EXERCISE DIRECTIONS >>
Scan the records for the string "strahinja"; copy each line where it occurs.

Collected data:
*** Begin section ***
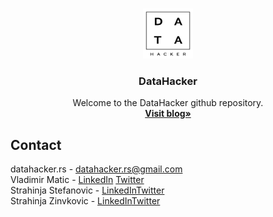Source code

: <!-- PROJECT LOGO -->
<br />
<p align="center">
  <a href="http://datahacker.rs/">
    <img src="datahacker.jpg" alt="Logo" width="80" height="80">
  </a>

  <h3 align="center">DataHacker</h3>

  <p align="center">
    Welcome to the DataHacker github repository. 
    <br />
    <a href="http://datahacker.rs/"><strong>Visit blog»</strong></a>
    <br />
  </p>
</p>

<!-- CONTACT -->
## Contact
datahacker.rs - datahacker.rs@gmail.com <br />
Vladimir Matic - [LinkedIn](https://www.linkedin.com/in/vladimirmatic/) [Twitter](https://twitter.com/maticvl)<br />
Strahinja Stefanovic - [LinkedIn](https://www.linkedin.com/in/strahinja-stefanovic-047244175/)[Twitter](https://twitter.com/CaLeSS0)<br />
Strahinja Zinvkovic - [LinkedIn](https://www.linkedin.com/in/strahinja-zivkovic-1a1239167/)[Twitter](https://twitter.com/StrahinjaZivko7)<br />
*** End section ***
FINISHED EXERCISE >>
Strahinja Stefanovic - [LinkedIn](https://www.linkedin.com/in/strahinja-stefanovic-047244175/)[Twitter](https://twitter.com/CaLeSS0)<br />
Strahinja Zinvkovic - [LinkedIn](https://www.linkedin.com/in/strahinja-zivkovic-1a1239167/)[Twitter](https://twitter.com/StrahinjaZivko7)<br />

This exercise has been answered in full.